Exercise aim:
In the entries below, print exactly the lines from the first through the one with "2D-ball [x y", both included, and none of the pictures.

Records:
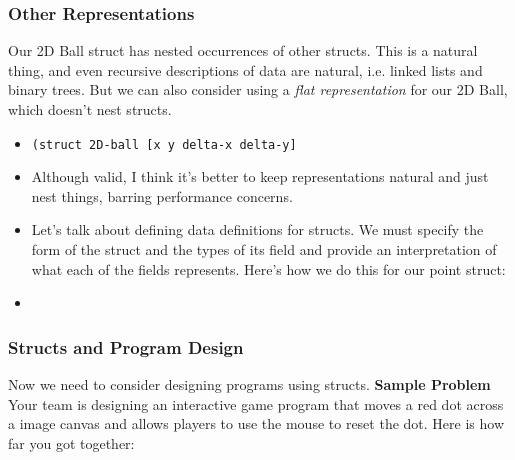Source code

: \documentclass{beamer}
\begin{document}
\begin{frame}
  \frametitle{Other Representations}
  Our 2D Ball struct has nested occurrences of other structs. This is a natural thing, and even recursive descriptions of data are natural, i.e.
  linked lists and binary trees. But we can also consider using a \emph{flat representation} for our 2D Ball, which doesn't nest structs.
  \begin{itemize}
  \item<2-> \texttt{(struct 2D-ball [x y delta-x delta-y]}
  \item<3-> Although valid, I think it's better to keep representations natural and just nest things, barring performance concerns.
  \item<4-> Let's talk about defining data definitions for structs. We must specify the form of the struct and the types of its field and provide an interpretation of what
    each of the fields represents. Here's how we do this for our point struct:
  \item<5->\pointDefinition
  \end{itemize}
\end{frame}


\begin{frame}
  \frametitle{Structs and Program Design}
  Now we need to consider designing programs using structs.
  \textbf{Sample Problem} Your team is designing an interactive game program that moves a red dot across a image canvas and allows players to use the mouse to reset the dot. Here is how far you got together: \pause
  \moveDotStart
\end{frame}


\end{document}
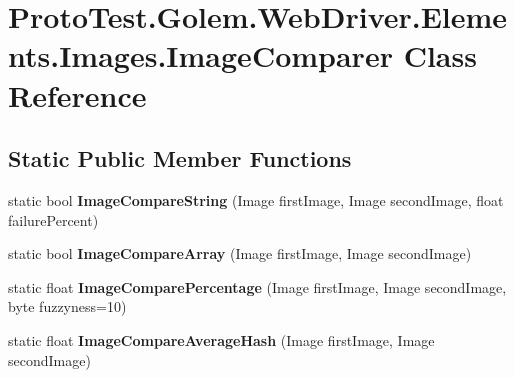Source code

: \hypertarget{class_proto_test_1_1_golem_1_1_web_driver_1_1_elements_1_1_images_1_1_image_comparer}{\section{Proto\-Test.\-Golem.\-Web\-Driver.\-Elements.\-Images.\-Image\-Comparer Class Reference}
\label{class_proto_test_1_1_golem_1_1_web_driver_1_1_elements_1_1_images_1_1_image_comparer}
}
\subsection*{Static Public Member Functions}
\begin{DoxyCompactItemize}
\item 
\hypertarget{class_proto_test_1_1_golem_1_1_web_driver_1_1_elements_1_1_images_1_1_image_comparer_a245c507055cc2b5955392aed3cd60d01}{static bool {\bfseries Image\-Compare\-String} (Image first\-Image, Image second\-Image, float failure\-Percent)}\label{class_proto_test_1_1_golem_1_1_web_driver_1_1_elements_1_1_images_1_1_image_comparer_a245c507055cc2b5955392aed3cd60d01}

\item 
\hypertarget{class_proto_test_1_1_golem_1_1_web_driver_1_1_elements_1_1_images_1_1_image_comparer_a41667c784f75499101443189039c2d99}{static bool {\bfseries Image\-Compare\-Array} (Image first\-Image, Image second\-Image)}\label{class_proto_test_1_1_golem_1_1_web_driver_1_1_elements_1_1_images_1_1_image_comparer_a41667c784f75499101443189039c2d99}

\item 
\hypertarget{class_proto_test_1_1_golem_1_1_web_driver_1_1_elements_1_1_images_1_1_image_comparer_a6589574ac5c28bae8a7e510f78ce075b}{static float {\bfseries Image\-Compare\-Percentage} (Image first\-Image, Image second\-Image, byte fuzzyness=10)}\label{class_proto_test_1_1_golem_1_1_web_driver_1_1_elements_1_1_images_1_1_image_comparer_a6589574ac5c28bae8a7e510f78ce075b}

\item 
\hypertarget{class_proto_test_1_1_golem_1_1_web_driver_1_1_elements_1_1_images_1_1_image_comparer_a1af5aae2eb480602e929a9bcb5d66c4d}{static float {\bfseries Image\-Compare\-Average\-Hash} (Image first\-Image, Image second\-Image)}\label{class_proto_test_1_1_golem_1_1_web_driver_1_1_elements_1_1_images_1_1_image_comparer_a1af5aae2eb480602e929a9bcb5d66c4d}


\end{DoxyCompactItemize}
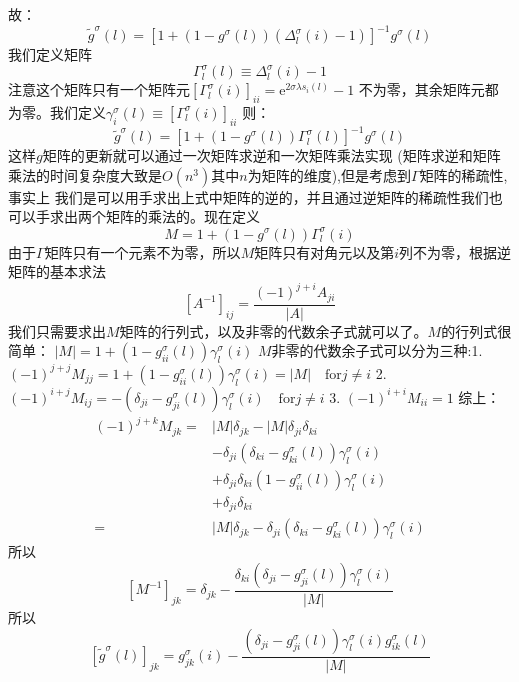 \documentclass[UTF8,cs4size]{ctexart}
\def\ee{\mathrm e}
\begin{document}
故：
\[
    \tilde{g}^{\sigma} (l) 
    =   \left[1 + 
            \left( 1 - g^{\sigma} (l) \right) \left(\Delta^{\sigma}_{l} (i) - 1 \right)
        \right] ^{-1}
        g^{\sigma}(l)
\]
我们定义矩阵
\[
    \Gamma_{l}^{\sigma} (l) \equiv \Delta^{\sigma}_{l} (i) - 1
\]
注意这个矩阵只有一个矩阵元$[\Gamma_{l}^{\sigma}(i)]_{ii} = \ee^{2\sigma \lambda s_{i}(l)}-1$
不为零，其余矩阵元都为零。我们定义$\gamma_{i}^{\sigma}(l) \equiv [\Gamma_{l}^{\sigma}(i)]_{ii}$
则：
\[
    \tilde{g}^{\sigma} (l) 
    =   \left[1 + 
            \left( 1 - g^{\sigma} (l) \right) \Gamma_{l}^{\sigma} (l)
        \right] ^{-1}
        g^{\sigma}(l)
\]
这样$g$矩阵的更新就可以通过一次矩阵求逆和一次矩阵乘法实现
(矩阵求逆和矩阵乘法的时间复杂度大致是$O(n^3)$其中$n$为矩阵的维度),但是考虑到$\Gamma$矩阵的稀疏性,事实上
我们是可以用手求出上式中矩阵的逆的，并且通过逆矩阵的稀疏性我们也可以手求出两个矩阵的乘法的。现在定义
\[
    M = 1 + \left( 1 - g^{\sigma} (l) \right) \Gamma_{l}^{\sigma} (i)
\]
由于$\Gamma$矩阵只有一个元素不为零，所以$M$矩阵只有对角元以及第$i$列不为零，根据逆矩阵的基本求法
\[
    [A^{-1}]_{ij} = \frac{(-1)^{j + i}A_{ji}}{|A|}
\]
我们只需要求出$M$矩阵的行列式，以及非零的代数余子式就可以了。$M$的行列式很简单：
$|M| = 1 + (1 - g_{ii}^{\sigma} (l)) \gamma_{l}^{\sigma}(i)$
$M$非零的代数余子式可以分为三种:1.
$(-1)^{j + j} M_{jj} = 1 + (1 - g_{ii}^{\sigma} (l)) \gamma_{l}^{\sigma}(i) = |M|
    \quad \mathrm{for} j \neq i$
2.
$(-1)^{i + j} M_{ij} = -(\delta_{ji} - g_{ji}^{\sigma}(l)) \gamma^{\sigma}_{l}(i)
\quad \mathrm{for} j \neq i$ 3. $(-1)^{i+i}M_{ii} = 1$ 
综上：
\[
    \begin{aligned}
        (-1)^{j + k} M_{jk}=& |M|\delta_{jk} - |M|\delta_{ji}\delta_{ki}\\
            & - \delta_{ji} (\delta_{ki} - g_{ki}^{\sigma}(l)) \gamma_{l}^{\sigma}(i)\\
            & + \delta_{ji} \delta_{ki}(1 - g_{ii}^{\sigma}(l)) \gamma_{l}^{\sigma}(i)\\
            &+\delta_{ji}\delta_{ki}\\
            =& |M|\delta_{jk} - \delta_{ji} (\delta_{ki} - g_{ki}^{\sigma}(l)) \gamma_{l}^{\sigma}(i)
    \end{aligned}
\]
所以
\[
    [M^{-1}]_{jk} = \delta_{jk} - \frac{\delta_{ki}(\delta_{ji} 
    - g_{ji}^{\sigma}(l))\gamma_{l}^{\sigma}(i)}{|M|}   
\]
所以
\[
    [\tilde{g}^{\sigma} (l)]_{jk} = g_{jk}^{\sigma}(i)
    - \frac{(\delta_{ji} 
    - g_{ji}^{\sigma}(l))\gamma_{l}^{\sigma}(i) g_{ik}^{\sigma}(l)}{|M|}
\]
\appendix
\end{document}
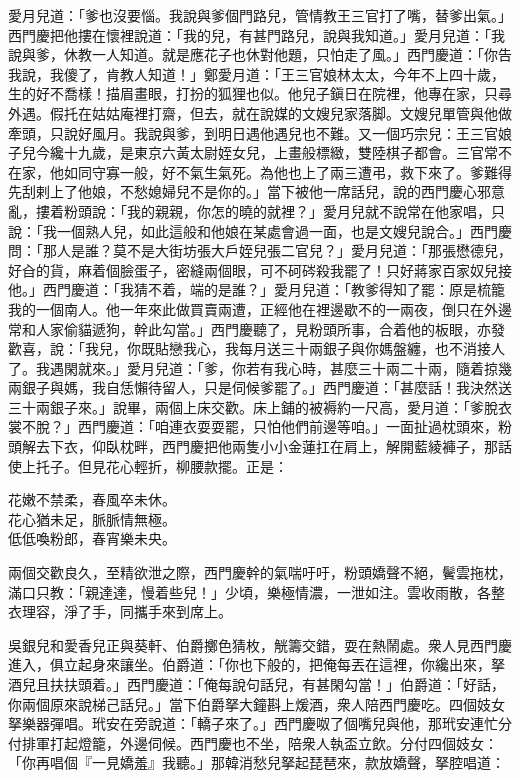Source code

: 愛月兒道：「爹也沒要惱。我說與爹個門路兒，管情教王三官打了嘴，替爹出氣。」西門慶把他摟在懷裡說道：「我的兒，有甚門路兒，說與我知道。」愛月兒道：「我說與爹，休教一人知道。就是應花子也休對他題，只怕走了風。」西門慶道：「你告我說，我傻了，肯教人知道！」鄭愛月道：「王三官娘林太太，今年不上四十歲，生的好不喬樣！描眉畫眼，打扮的狐狸也似。{}他兒子鎭日在院裡，他專在家，只尋外遇。假托在姑姑庵裡打齋，但去，就在說媒的文嫂兒家落脚。文嫂兒單管與他做牽頭，只說好風月。我說與爹，到明日遇他遇兒也不難。又一個巧宗兒：王三官娘子兒今纔十九歲，是東京六黃太尉姪女兒，上畫般標緻，雙陸棋子都會。三官常不在家，他如同守寡一般，好不氣生氣死。為他也上了兩三遭弔，救下來了。爹難得先刮剌上了他娘，不愁媳婦兒不是你的。」{}當下被他一席話兒，說的西門慶心邪意亂，摟着粉頭說：「我的親親，你怎的曉的就裡？」愛月兒就不說常在他家唱，只說：「我一個熟人兒，如此這般和他娘在某處會過一面，也是文嫂兒說合。」西門慶問：「那人是誰？莫不是大街坊張大戶姪兒張二官兒？」{}愛月兒道：「那張懋德兒，好㒲的貨，麻着個臉蛋子，密縫兩個眼，可不砢硶殺我罷了！{}只好蔣家百家奴兒接他。」西門慶道：「我猜不着，端的是誰？」愛月兒道：「教爹得知了罷：原是梳籠我的一個南人。他一年來此做買賣兩遭，正經他在裡邊歇不的一兩夜，倒只在外邊常和人家偷貓遞狗，幹此勾當。」西門慶聽了，見粉頭所事，合着他的板眼，亦發歡喜，說：「我兒，你既貼戀我心，我每月送三十兩銀子與你媽盤纏，也不消接人了。我遇閑就來。」愛月兒道：「爹，你若有我心時，甚麼三十兩二十兩，隨着掠幾兩銀子與媽，我自恁懶待留人，只是伺候爹罷了。」西門慶道：「甚麼話！我決然送三十兩銀子來。」說畢，兩個上床交歡。床上鋪的被褥約一尺高，愛月道：「爹脫衣裳不脫？」西門慶道：「咱連衣耍耍罷，只怕他們前邊等咱。」一面扯過枕頭來，粉頭解去下衣，仰臥枕畔，西門慶把他兩隻小小金蓮扛在肩上，解開藍綾褲子，那話使上托子。但見花心輕折，柳腰款擺。正是：

\begin{myquote} 
花嫩不禁柔，春風卒未休。\\花心猶未足，脈脈情無極。\\低低喚粉郎，春宵樂未央。{}
\end{myquote} 

兩個交歡良久，至精欲泄之際，西門慶幹的氣喘吁吁，粉頭嬌聲不絕，鬢雲拖枕，滿口只教：「親達達，慢着些兒！」少頃，樂極情濃，一泄如注。雲收雨散，各整衣理容，淨了手，同攜手來到席上。

吳銀兒和愛香兒正與葵軒、伯爵擲色猜枚，觥籌交錯，耍在熱鬧處。衆人見西門慶進入，俱立起身來讓坐。伯爵道：「你也下般的，把俺每丟在這裡，你纔出來，拏酒兒且扶扶頭着。」西門慶道：「俺每說句話兒，有甚閑勾當！」伯爵道：「好話，你兩個原來說梯己話兒。」當下伯爵拏大鐘斟上煖酒，衆人陪西門慶吃。四個妓女拏樂器彈唱。玳安在旁說道：「轎子來了。」西門慶呶了個嘴兒與他，那玳安連忙分付排軍打起燈籠，外邊伺候。西門慶也不坐，陪衆人執盃立飲。分付四個妓女：「你再唱個『一見嬌羞』我聽。」那韓消愁兒拏起琵琶來，款放嬌聲，拏腔唱道：

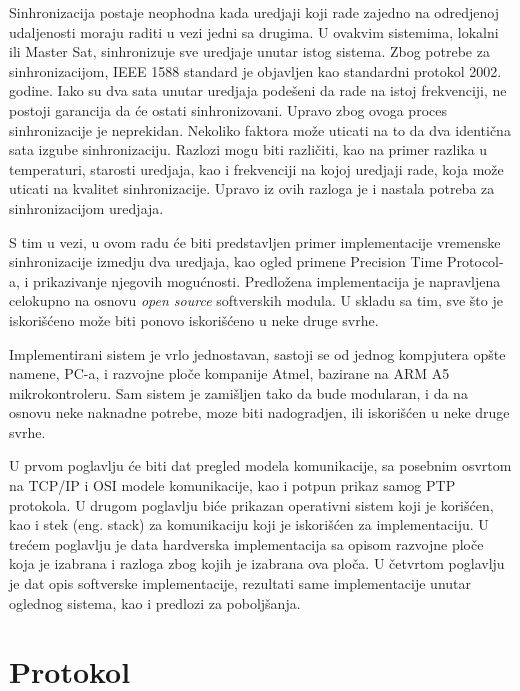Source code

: \documentclass[a4paper,12pt, master]{etf}
\begin{document}
	Sinhronizacija postaje neophodna kada uredjaji koji rade zajedno na
	odredjenoj udaljenosti moraju raditi u vezi jedni sa drugima. U ovakvim
	sistemima, lokalni ili Master Sat, sinhronizuje sve uredjaje unutar istog
	sistema. Zbog potrebe za sinhronizacijom, IEEE 1588 standard je objavljen
    kao standardni protokol 2002. godine. Iako su dva sata unutar uredjaja
    pode\v{s}eni da rade na istoj frekvenciji, ne postoji garancija da \'{c}e
    ostati sinhronizovani. Upravo zbog ovoga proces sinhronizacije je
    neprekidan. Nekoliko faktora mo\v{z}e uticati na to da dva identi\v{c}na
    sata izgube sinhronizaciju. Razlozi mogu biti razli\v{c}iti, kao na primer
    razlika u temperaturi, starosti uredjaja, kao i frekvenciji na kojoj
    uredjaji rade, koja mo\v{z}e uticati na kvalitet sinhronizacije. Upravo iz
    ovih razloga je i nastala potreba za sinhronizacijom uredjaja.

	S tim u vezi, u ovom radu \'{c}e biti predstavljen primer implementacije
	vremenske sinhronizacije izmedju dva uredjaja, kao ogled primene Precision
	Time Protocol-a, i prikazivanje njegovih mogu\'{c}nosti. Predlo\v{z}ena
	implementacija je napravljena celokupno na osnovu \textit{open source}
	softverskih modula. U skladu sa tim, sve \v{s}to je iskori\v{s}\'{c}eno
    mo\v{z}e biti ponovo iskori\v{s}\'{c}eno u neke druge svrhe.

	Implementirani sistem je vrlo jednostavan, sastoji se od jednog kompjutera
	op\v{s}te namene, PC-a, i razvojne plo\v{c}e kompanije Atmel, bazirane na
	ARM A5 mikrokontroleru. Sam sistem je zami\v{s}ljen tako da bude modularan,
	i da na osnovu neke naknadne potrebe, moze biti nadogradjen, ili
	iskori\v{s}\'{c}en u neke druge svrhe.

	U prvom poglavlju \'{c}e biti dat pregled modela komunikacije, sa posebnim
	osvrtom na TCP/IP i OSI modele komunikacije, kao i potpun prikaz samog PTP
	protokola. U drugom poglavlju bi\'{c}e prikazan operativni sistem koji
	je kori\v{s}\'{c}en, kao i stek (eng\@. stack) za komunikaciju koji je
	iskori\v{s}\'{c}en za implementaciju. U tre\'{c}em poglavlju je data
	hardverska implementacija sa opisom razvojne plo\v{c}e koja je izabrana i
	razloga zbog kojih je izabrana ova plo\v{c}a. U \v{c}etvrtom poglavlju je
	dat opis softverske implementacije, rezultati same implementacije unutar
	oglednog sistema, kao i predlozi za pobolj\v{s}anja.

	\newpage

	\chapter{Protokol}
\end{document}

Written solution:
Source code

: \documentclass{beamer}
\begin{document}
\begin{frame}
  \frametitle{Other Representations}
  Our 2D Ball struct has nested occurrences of other structs. This is a natural thing, and even recursive descriptions of data are natural, i.e.
  linked lists and binary trees. But we can also consider using a \emph{flat representation} for our 2D Ball, which doesn't nest structs.
  \begin{itemize}
  \item<2-> \texttt{(struct 2D-ball [x y delta-x delta-y]}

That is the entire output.